_Work item:_
Look over the lines below. Report each one that includes the string "subgraph".

_Records for the exercise:_
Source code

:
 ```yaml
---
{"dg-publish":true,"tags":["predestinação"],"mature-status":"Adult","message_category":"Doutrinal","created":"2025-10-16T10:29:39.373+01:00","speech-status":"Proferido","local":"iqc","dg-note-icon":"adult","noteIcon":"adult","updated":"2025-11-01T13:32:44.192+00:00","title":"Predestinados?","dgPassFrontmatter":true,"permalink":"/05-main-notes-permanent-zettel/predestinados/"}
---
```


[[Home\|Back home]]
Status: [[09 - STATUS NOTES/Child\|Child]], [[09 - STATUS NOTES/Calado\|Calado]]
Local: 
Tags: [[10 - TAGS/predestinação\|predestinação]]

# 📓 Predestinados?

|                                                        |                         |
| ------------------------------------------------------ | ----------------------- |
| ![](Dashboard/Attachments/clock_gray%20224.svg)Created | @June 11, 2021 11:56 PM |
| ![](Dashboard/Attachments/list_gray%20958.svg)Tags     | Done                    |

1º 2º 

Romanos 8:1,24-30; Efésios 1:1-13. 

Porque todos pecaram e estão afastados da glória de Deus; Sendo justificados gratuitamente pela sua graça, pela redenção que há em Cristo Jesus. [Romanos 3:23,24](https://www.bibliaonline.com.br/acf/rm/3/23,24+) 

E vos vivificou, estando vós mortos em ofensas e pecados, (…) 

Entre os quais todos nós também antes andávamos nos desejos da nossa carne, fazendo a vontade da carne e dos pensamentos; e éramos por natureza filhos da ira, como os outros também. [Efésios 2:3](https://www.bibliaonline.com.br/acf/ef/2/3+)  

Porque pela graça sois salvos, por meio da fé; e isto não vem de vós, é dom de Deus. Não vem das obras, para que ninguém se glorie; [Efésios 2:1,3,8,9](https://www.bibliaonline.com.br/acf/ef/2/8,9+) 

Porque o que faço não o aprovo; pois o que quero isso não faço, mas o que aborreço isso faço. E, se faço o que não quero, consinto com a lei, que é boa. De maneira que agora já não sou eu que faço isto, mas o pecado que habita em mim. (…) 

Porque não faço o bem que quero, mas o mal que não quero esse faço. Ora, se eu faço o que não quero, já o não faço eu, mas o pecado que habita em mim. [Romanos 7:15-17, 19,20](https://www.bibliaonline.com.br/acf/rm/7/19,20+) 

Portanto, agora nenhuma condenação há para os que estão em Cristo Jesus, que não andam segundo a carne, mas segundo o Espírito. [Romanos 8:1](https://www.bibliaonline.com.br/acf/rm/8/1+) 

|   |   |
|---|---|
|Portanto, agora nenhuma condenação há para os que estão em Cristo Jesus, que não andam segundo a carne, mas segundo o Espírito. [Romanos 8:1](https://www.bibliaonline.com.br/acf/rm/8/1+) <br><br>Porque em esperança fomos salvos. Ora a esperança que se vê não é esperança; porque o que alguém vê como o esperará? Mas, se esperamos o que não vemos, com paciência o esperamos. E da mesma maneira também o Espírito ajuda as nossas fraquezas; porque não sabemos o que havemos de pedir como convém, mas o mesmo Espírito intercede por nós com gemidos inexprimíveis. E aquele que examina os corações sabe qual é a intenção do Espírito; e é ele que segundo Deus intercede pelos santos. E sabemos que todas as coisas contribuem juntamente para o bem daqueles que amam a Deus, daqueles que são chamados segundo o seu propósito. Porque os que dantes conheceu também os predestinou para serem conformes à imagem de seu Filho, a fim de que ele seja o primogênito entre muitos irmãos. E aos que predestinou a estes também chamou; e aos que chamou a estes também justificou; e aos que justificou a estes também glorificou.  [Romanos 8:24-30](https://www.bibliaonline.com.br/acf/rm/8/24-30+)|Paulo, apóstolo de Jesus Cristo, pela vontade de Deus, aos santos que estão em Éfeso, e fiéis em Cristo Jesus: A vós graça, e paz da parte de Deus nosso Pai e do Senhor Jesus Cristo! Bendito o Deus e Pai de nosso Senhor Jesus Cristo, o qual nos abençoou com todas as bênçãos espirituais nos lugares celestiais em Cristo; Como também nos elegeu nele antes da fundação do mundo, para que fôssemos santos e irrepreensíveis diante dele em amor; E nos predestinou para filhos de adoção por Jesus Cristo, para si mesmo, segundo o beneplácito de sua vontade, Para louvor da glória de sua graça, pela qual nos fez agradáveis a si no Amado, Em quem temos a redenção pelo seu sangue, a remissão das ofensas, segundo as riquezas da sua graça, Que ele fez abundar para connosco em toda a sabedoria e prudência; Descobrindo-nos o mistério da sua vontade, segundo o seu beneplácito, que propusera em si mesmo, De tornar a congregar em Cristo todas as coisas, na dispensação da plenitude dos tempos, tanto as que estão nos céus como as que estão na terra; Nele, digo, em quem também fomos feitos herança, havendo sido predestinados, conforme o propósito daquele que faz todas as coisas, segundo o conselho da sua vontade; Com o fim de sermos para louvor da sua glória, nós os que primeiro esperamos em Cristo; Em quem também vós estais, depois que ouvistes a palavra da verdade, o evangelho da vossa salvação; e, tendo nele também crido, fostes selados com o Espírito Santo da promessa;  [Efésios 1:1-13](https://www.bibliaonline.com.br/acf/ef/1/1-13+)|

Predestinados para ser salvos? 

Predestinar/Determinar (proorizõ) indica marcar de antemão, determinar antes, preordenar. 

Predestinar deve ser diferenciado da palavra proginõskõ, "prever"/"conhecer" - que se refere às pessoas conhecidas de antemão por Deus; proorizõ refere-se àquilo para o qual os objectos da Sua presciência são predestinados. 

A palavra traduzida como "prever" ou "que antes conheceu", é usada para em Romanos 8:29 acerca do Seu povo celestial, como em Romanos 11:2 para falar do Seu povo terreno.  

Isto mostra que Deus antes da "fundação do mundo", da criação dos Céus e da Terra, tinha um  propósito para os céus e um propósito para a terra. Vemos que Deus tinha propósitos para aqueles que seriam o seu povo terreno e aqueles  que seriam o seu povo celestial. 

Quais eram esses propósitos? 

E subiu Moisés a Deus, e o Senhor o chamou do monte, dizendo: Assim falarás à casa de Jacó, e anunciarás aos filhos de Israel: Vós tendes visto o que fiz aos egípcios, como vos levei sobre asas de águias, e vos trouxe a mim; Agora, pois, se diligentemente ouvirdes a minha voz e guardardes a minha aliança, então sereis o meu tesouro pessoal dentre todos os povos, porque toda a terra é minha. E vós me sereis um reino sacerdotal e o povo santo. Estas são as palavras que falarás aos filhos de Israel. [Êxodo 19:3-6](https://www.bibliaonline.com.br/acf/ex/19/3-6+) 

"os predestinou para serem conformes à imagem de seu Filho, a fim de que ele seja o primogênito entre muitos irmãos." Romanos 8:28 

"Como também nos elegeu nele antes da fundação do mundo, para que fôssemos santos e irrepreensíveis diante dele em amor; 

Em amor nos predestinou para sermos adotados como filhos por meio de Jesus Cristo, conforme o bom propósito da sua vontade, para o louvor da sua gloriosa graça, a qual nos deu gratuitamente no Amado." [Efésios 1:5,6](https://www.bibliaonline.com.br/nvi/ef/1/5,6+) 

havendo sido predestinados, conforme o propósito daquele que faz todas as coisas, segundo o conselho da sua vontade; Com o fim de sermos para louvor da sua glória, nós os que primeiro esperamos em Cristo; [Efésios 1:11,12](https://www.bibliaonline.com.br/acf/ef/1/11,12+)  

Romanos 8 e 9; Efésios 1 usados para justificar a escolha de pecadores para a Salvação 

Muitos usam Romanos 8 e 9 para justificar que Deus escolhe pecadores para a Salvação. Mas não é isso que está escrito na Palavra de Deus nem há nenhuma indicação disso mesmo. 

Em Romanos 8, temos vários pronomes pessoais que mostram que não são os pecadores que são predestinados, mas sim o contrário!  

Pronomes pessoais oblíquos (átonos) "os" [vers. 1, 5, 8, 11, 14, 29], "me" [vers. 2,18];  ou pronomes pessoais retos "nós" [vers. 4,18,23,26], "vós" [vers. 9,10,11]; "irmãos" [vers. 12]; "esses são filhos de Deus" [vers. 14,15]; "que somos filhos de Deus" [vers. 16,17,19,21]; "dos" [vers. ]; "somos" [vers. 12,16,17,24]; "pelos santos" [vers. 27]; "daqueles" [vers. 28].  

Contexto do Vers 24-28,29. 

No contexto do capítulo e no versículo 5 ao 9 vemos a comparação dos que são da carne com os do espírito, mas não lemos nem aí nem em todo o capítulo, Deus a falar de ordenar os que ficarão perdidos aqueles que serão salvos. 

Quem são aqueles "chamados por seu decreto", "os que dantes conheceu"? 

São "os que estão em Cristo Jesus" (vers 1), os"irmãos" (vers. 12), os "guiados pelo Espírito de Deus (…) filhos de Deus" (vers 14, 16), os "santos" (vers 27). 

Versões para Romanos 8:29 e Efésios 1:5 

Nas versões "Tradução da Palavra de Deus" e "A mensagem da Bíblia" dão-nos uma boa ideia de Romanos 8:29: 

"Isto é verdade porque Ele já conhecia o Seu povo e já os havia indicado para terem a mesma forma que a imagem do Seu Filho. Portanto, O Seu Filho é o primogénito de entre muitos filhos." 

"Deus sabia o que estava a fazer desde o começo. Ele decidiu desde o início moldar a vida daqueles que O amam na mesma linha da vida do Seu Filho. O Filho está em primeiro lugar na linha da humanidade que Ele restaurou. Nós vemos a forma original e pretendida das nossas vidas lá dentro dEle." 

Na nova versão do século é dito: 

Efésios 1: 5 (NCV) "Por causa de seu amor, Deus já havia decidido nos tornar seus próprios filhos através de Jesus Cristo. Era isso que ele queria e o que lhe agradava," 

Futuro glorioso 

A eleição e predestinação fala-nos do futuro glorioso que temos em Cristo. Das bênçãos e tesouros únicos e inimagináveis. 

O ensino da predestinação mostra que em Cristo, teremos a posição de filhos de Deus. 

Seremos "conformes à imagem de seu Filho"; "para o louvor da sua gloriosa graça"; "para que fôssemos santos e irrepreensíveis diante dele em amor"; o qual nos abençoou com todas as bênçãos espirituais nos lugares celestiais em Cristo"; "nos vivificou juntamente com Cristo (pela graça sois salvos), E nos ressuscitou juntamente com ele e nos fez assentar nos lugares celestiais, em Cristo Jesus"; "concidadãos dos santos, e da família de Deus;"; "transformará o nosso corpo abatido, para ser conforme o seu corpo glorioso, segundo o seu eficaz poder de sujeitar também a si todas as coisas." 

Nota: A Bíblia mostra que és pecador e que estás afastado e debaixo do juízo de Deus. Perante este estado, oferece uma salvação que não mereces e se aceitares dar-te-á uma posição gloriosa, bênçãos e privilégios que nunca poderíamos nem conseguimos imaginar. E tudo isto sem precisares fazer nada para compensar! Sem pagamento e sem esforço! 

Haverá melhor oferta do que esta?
...
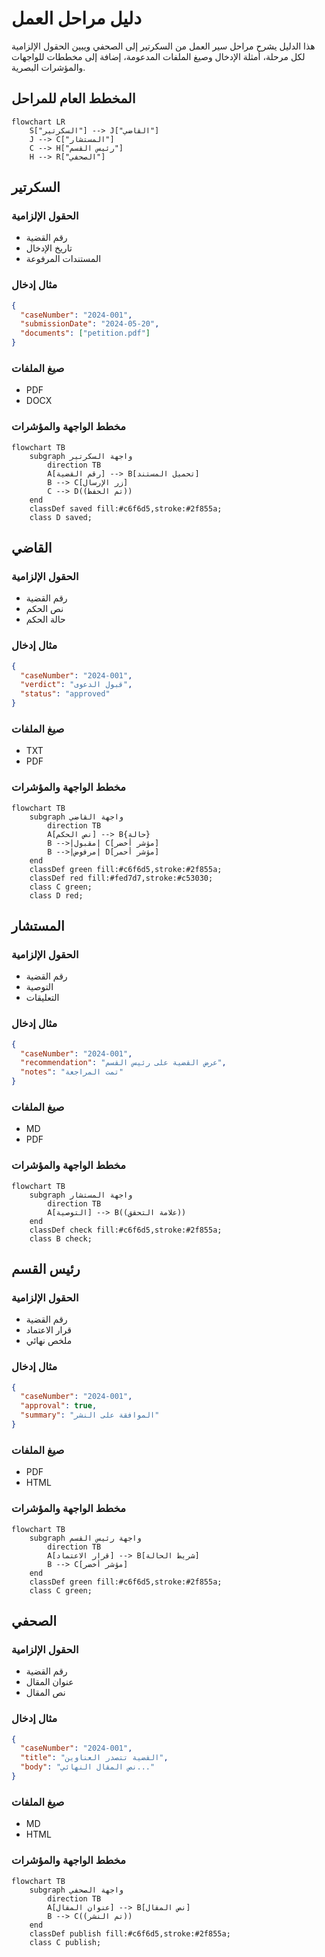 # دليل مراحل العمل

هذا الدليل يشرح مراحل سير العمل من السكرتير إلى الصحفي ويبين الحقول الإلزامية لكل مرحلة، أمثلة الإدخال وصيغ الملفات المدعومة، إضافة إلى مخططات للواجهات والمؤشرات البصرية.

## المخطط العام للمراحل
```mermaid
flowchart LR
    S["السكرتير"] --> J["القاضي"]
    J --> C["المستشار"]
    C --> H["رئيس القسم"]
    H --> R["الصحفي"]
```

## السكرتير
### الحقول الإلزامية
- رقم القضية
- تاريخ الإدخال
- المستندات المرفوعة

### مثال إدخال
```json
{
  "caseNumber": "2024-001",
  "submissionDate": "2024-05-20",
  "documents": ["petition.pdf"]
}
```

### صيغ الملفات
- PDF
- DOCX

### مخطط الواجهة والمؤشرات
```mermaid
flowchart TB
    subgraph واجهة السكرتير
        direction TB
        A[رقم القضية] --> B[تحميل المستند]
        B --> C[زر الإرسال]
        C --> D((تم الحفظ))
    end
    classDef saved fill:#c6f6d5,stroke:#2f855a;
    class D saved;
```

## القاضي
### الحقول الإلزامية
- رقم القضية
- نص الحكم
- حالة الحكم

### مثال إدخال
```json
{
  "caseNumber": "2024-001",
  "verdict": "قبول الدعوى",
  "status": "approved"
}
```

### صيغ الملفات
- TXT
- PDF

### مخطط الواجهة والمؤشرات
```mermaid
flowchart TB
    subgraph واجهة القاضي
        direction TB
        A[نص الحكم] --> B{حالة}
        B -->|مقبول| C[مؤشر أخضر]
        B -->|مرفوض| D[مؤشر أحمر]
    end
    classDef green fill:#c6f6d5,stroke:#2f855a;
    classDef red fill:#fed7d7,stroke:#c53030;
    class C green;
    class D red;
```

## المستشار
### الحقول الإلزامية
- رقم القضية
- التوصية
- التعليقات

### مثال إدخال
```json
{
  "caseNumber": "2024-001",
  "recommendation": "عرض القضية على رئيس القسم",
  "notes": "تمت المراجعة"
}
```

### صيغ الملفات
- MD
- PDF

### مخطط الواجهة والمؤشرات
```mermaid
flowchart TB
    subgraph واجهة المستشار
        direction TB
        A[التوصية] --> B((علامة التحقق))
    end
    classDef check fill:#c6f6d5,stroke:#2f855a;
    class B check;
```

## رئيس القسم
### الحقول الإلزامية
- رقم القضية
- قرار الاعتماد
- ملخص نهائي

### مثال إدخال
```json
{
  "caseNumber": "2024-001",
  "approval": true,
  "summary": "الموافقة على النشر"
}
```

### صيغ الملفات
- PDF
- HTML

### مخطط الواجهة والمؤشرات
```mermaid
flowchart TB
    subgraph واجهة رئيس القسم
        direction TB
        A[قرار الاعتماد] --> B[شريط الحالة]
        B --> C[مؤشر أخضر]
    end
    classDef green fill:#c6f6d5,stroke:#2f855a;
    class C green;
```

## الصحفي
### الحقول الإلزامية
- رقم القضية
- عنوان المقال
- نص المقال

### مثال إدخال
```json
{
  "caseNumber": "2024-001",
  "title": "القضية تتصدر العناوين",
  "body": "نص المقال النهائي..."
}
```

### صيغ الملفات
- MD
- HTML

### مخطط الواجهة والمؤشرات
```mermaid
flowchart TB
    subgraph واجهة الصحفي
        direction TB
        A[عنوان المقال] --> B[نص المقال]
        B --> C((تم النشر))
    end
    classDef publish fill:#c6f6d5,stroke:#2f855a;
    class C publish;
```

_Result:_
    subgraph واجهة السكرتير
    subgraph واجهة القاضي
    subgraph واجهة المستشار
    subgraph واجهة رئيس القسم
    subgraph واجهة الصحفي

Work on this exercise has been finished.